Scientists collect high-resolution images of the North Star's surface for 1st time

In our solar system, scattered across one of Earth's verdant mountains, six eggshell-white telescopes gaze into the deep universe. As one cohesive hive, the domed structures collect cosmic light to guide modern astronomers exploring space — and it is thanks to this hive that we now have a brilliant new perspective on the light that guided astronomers of the past: the North Star.

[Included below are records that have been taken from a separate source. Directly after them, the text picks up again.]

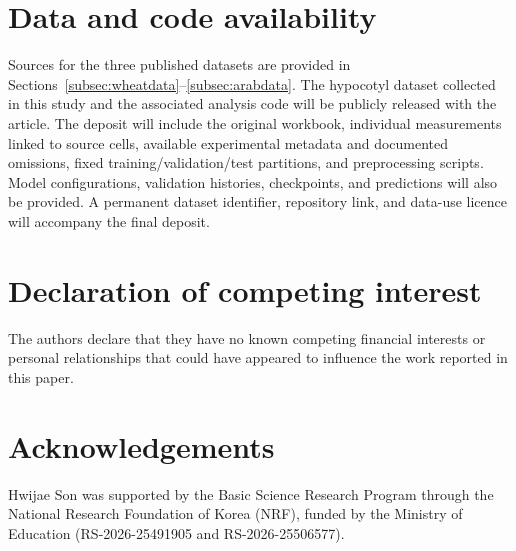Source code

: \documentclass[preprint,12pt,authoryear]{elsarticle}
\begin{document}
\section*{Data and code availability}
Sources for the three published datasets are provided in Sections~\ref{subsec:wheatdata}--\ref{subsec:arabdata}. The hypocotyl dataset collected in this study and the associated analysis code will be publicly released with the article. The deposit will include the original workbook, individual measurements linked to source cells, available experimental metadata and documented omissions, fixed training/validation/test partitions, and preprocessing scripts. Model configurations, validation histories, checkpoints, and predictions will also be provided. A permanent dataset identifier, repository link, and data-use licence will accompany the final deposit.

\section*{Declaration of competing interest}
The authors declare that they have no known competing financial interests or personal relationships that could have appeared to influence the work reported in this paper.

\section*{Acknowledgements}
Hwijae Son was supported by the Basic Science Research Program through the National Research Foundation of Korea (NRF), funded by the Ministry of Education (RS-2026-25491905 and RS-2026-25506577).



\end{document}
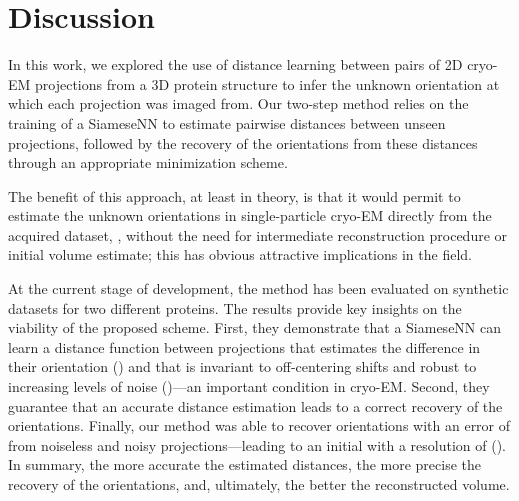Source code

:\section{Discussion}\label{sec:discussion}

In this work, we explored the use of distance learning between pairs of 2D cryo-EM projections from a 3D protein structure to infer the unknown orientation at which each projection was imaged from.
Our two-step method relies on the training of a SiameseNN to estimate pairwise distances between unseen projections, followed by the recovery of the orientations from these distances through an appropriate minimization scheme.

The benefit of this approach, at least in theory, is that it would permit to estimate the unknown orientations in single-particle cryo-EM directly from the acquired dataset, \ie, without the need for intermediate reconstruction procedure or initial volume estimate; this has obvious attractive implications in the field.

At the current stage of development, the method has been evaluated on synthetic datasets for two different proteins.
The results provide key insights on the viability of the proposed scheme.
First, they demonstrate that a SiameseNN can learn a distance function between projections that estimates the difference in their orientation () and that is invariant to off-centering shifts and robust to increasing levels of noise ()---an important condition in cryo-EM\@.
Second, they guarantee that an accurate distance estimation leads to a correct recovery of the orientations. %
Finally, our method was able to recover orientations with an error of  from noiseless and noisy projections---leading to an initial  with a resolution of  ().
In summary, the more accurate the estimated distances, the more precise the recovery of the orientations, and, ultimately, the better the reconstructed volume.

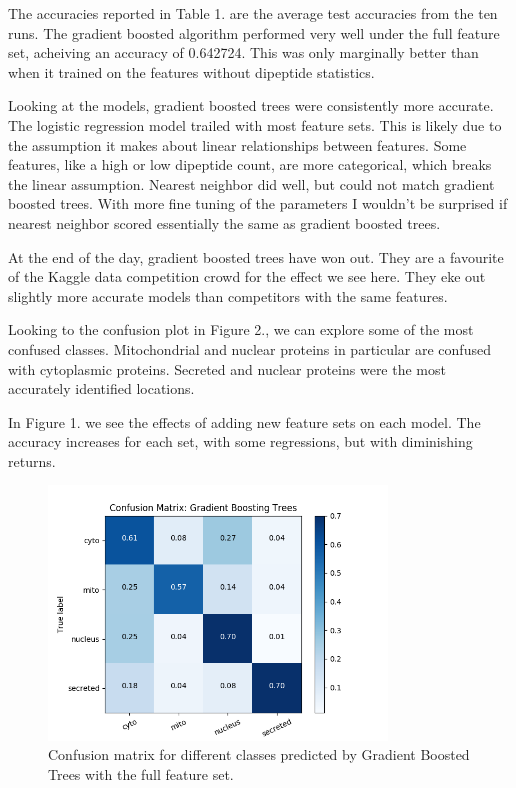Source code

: \documentclass{bioinfo}
\begin{document}
The accuracies reported in Table 1. are the average test accuracies from the ten runs.
The gradient boosted algorithm performed very well under the full feature set, acheiving an accuracy of 0.642724.
This was only marginally better than when it trained on the features without dipeptide statistics.

Looking at the models, gradient boosted trees were consistently more accurate.
The logistic regression model trailed with most feature sets.
This is likely due to the assumption it makes about linear relationships between features.
Some features, like a high or low dipeptide count, are more categorical, which breaks the linear assumption.
Nearest neighbor did well, but could not match gradient boosted trees.
With more fine tuning of the parameters I wouldn't be surprised if nearest neighbor scored essentially the same as gradient boosted trees.

At the end of the day, gradient boosted trees have won out.
They are a favourite of the Kaggle data competition crowd for the effect we see here.
They eke out slightly more accurate models than competitors with the same features.

Looking to the confusion plot in Figure 2., we can explore some of the most confused classes.
Mitochondrial and nuclear proteins in particular are confused with cytoplasmic proteins.
Secreted and nuclear proteins were the most accurately identified locations.

In Figure 1. we see the effects of adding new feature sets on each model.
The accuracy increases for each set, with some regressions, but with diminishing returns.

\begin{figure}[H]
  \includegraphics[width=9cm]{confusion}
  \caption{Confusion matrix for different classes predicted by Gradient Boosted Trees with the full feature set.}
\end{figure}
\end{document}
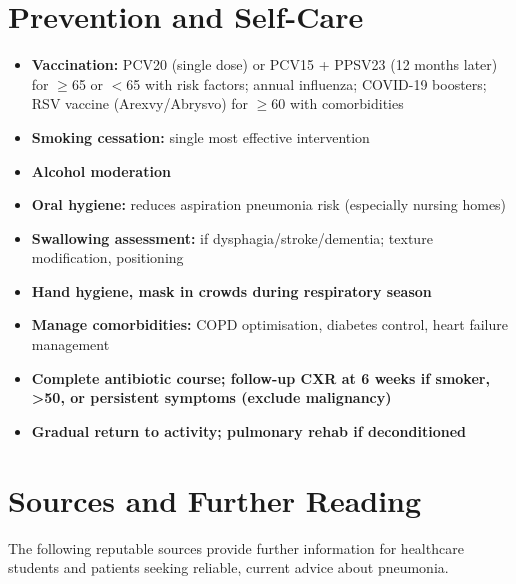 \section*{Prevention and Self-Care}
\begin{itemize}
    \item \textbf{Vaccination:} PCV20 (single dose) or PCV15 + PPSV23 (12 months later) for $\ge$65 or $<$65 with risk factors; annual influenza; COVID-19 boosters; RSV vaccine (Arexvy/Abrysvo) for $\ge$60 with comorbidities
    \item \textbf{Smoking cessation:} single most effective intervention
    \item \textbf{Alcohol moderation}
    \item \textbf{Oral hygiene:} reduces aspiration pneumonia risk (especially nursing homes)
    \item \textbf{Swallowing assessment:} if dysphagia/stroke/dementia; texture modification, positioning
    \item \textbf{Hand hygiene, mask in crowds during respiratory season}
    \item \textbf{Manage comorbidities:} COPD optimisation, diabetes control, heart failure management
    \item \textbf{Complete antibiotic course; follow-up CXR at 6 weeks if smoker, >50, or persistent symptoms (exclude malignancy)}
    \item \textbf{Gradual return to activity; pulmonary rehab if deconditioned}
\end{itemize}

\section*{Sources and Further Reading}
The following reputable sources provide further information for healthcare students and patients seeking reliable, current advice about pneumonia.

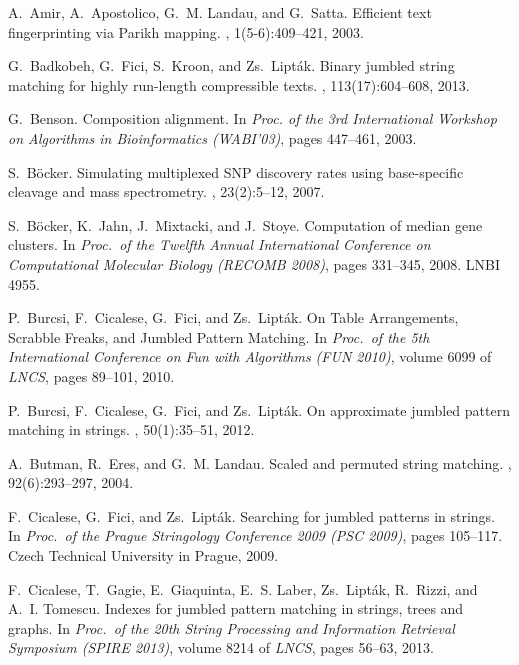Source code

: \documentclass[11pt,a4paper]{llncs}
\begin{document}
\begin{small}
\begin{thebibliography}{10}

A.~Amir, A.~Apostolico, G.~M. Landau, and G.~Satta.
\newblock Efficient text fingerprinting via {Parikh} mapping.
, 1(5-6):409--421, 2003.

G.~Badkobeh, G.~Fici, S.~Kroon, and {\relax Zs}.~Lipt{\'a}k.
\newblock Binary jumbled string matching for highly run-length compressible
  texts.
, 113(17):604--608, 2013.

G.~Benson.
\newblock Composition alignment.
\newblock In {\em Proc. of the 3rd International Workshop on Algorithms in
  Bioinformatics (WABI'03)}, pages 447--461, 2003.

S.~B{\"o}cker.
\newblock Simulating multiplexed {SNP} discovery rates using base-specific
  cleavage and mass spectrometry.
, 23(2):5--12, 2007.

S.~B\"ocker, K.~Jahn, J.~Mixtacki, and J.~Stoye.
\newblock Computation of median gene clusters.
\newblock In {\em Proc.\ of the Twelfth Annual International Conference on
  Computational Molecular Biology (RECOMB 2008)}, pages 331--345, 2008.
\newblock LNBI 4955.

P.~Burcsi, F.~Cicalese, G.~Fici, and {\relax Zs}.~Lipt{\'a}k.
\newblock On {T}able {A}rrangements, {S}crabble {F}reaks, and {J}umbled
  {P}attern {M}atching.
\newblock In {\em Proc.\ of the 5th International Conference on Fun with
  Algorithms ({FUN} 2010)}, volume 6099 of {\em LNCS}, pages 89--101, 2010.

P.~Burcsi, F.~Cicalese, G.~Fici, and {\relax Zs}.~Lipt{\'a}k.
\newblock On approximate jumbled pattern matching in strings.
, 50(1):35--51, 2012.

A.~Butman, R.~Eres, and G.~M. Landau.
\newblock Scaled and permuted string matching.
, 92(6):293--297, 2004.

F.~Cicalese, G.~Fici, and {\relax Zs}.~Lipt{\'a}k.
\newblock Searching for jumbled patterns in strings.
\newblock In {\em Proc.\ of the Prague Stringology Conference 2009 (PSC 2009)},
  pages 105--117. Czech Technical University in Prague, 2009.

F.~Cicalese, T.~Gagie, E.~Giaquinta, E.~S. Laber, {\relax Zs}.~Lipt{\'a}k,
  R.~Rizzi, and A.~I. Tomescu.
\newblock Indexes for jumbled pattern matching in strings, trees and graphs.
\newblock In {\em Proc.\ of the 20th String Processing and Information
  Retrieval Symposium (SPIRE 2013)}, volume 8214 of {\em LNCS}, pages 56--63,
  2013.


\end{thebibliography}
\end{small}
\end{document}

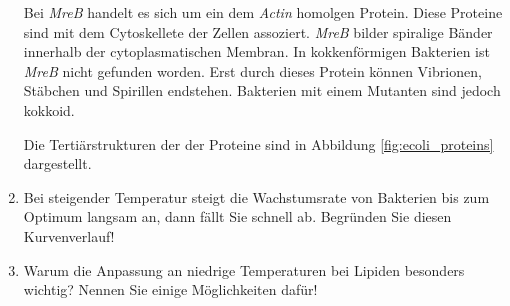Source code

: \begin{enumerate}
		Bei \emph{MreB} handelt es sich um ein dem \emph{Actin} homolgen Protein.
		Diese Proteine sind mit dem Cytoskellete der Zellen assoziert.
		\emph{MreB} bilder spiralige Bänder innerhalb der cytoplasmatischen Membran.
		In kokkenförmigen Bakterien ist \emph{MreB} nicht gefunden worden.
		Erst durch dieses Protein können Vibrionen, Stäbchen und Spirillen endstehen.
		Bakterien mit einem Mutanten sind jedoch kokkoid.

		Die Tertiärstrukturen der der Proteine sind in Abbildung \ref{fig:ecoli_proteins} dargestellt.
		
	\item Bei steigender Temperatur steigt die Wachstumsrate von Bakterien bis zum Optimum langsam an, dann fällt Sie schnell ab. Begründen Sie diesen Kurvenverlauf!
	\item Warum die Anpassung an niedrige Temperaturen bei Lipiden besonders wichtig? Nennen Sie einige Möglichkeiten dafür!
\end{enumerate}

Our visual knowledge of the current North Star (because of Earth's axial wobble, the title passes to different stars over the eons) runs deep. Artists, old and new, have depicted Polaris shining in their paintings, astrophotographers have imaged it from their backyards and scientists have pointed their instruments at it for decades. But what's special about these new Polaris views, courtesy of the CHARA Array on Mount Wilson in California, has to do with resolution. The special thing about CHARA is, as touched on, its telescopes work in tandem with one another. Their light data is combined in a central facility to provide one whole, clear picture of a source. It's as though the sextet of worker telescopes forms one ultimate telescope with a diameter of 330 meters (1,083 feet). And because of this, the project's image resolution — specifically, angular resolution — is excellent.

Sure enough, after checking out some of these Polaris images, put together with CHARA observations taken between 2016 and 2021, scientists found some previously unknown features of the star. Most notably, there are discernable spots on the star's surface, kind of like the sunspots we see on the sun every now and then.

"The CHARA images revealed large bright and dark spots on the surface of Polaris that changed over time," Gail Schaefer, director of the CHARA Array, said in a statement.

One of the major reasons this finding came as a surprise has to do with the fact that Polaris isn't any old star. It's a sort of star known as a Cepheid variable, which means it brightens and dims periodically. Polaris in particular gets brighter and fainter according to a four-day cycle, and scientists love locating Cepheids due to such very predictable behavior. That's because it allows these stars to be used for cosmic distance measurements. Basically, watching the change in a Cepheid's brightness over one cycle can reveal its true brightness.

Related: 'New star' as bright as the North Star will ignite in the sky this year. Here's how to see it.

By contrast, without predictably periodic pulsations, a star wouldn't be very reliable for such measurements. At risk of simplification, a dim star, for instance, could be either far away or just small — or, it could be weirdly dim for some other reason. Or, it could just happen to be dim during the time at which it was observed.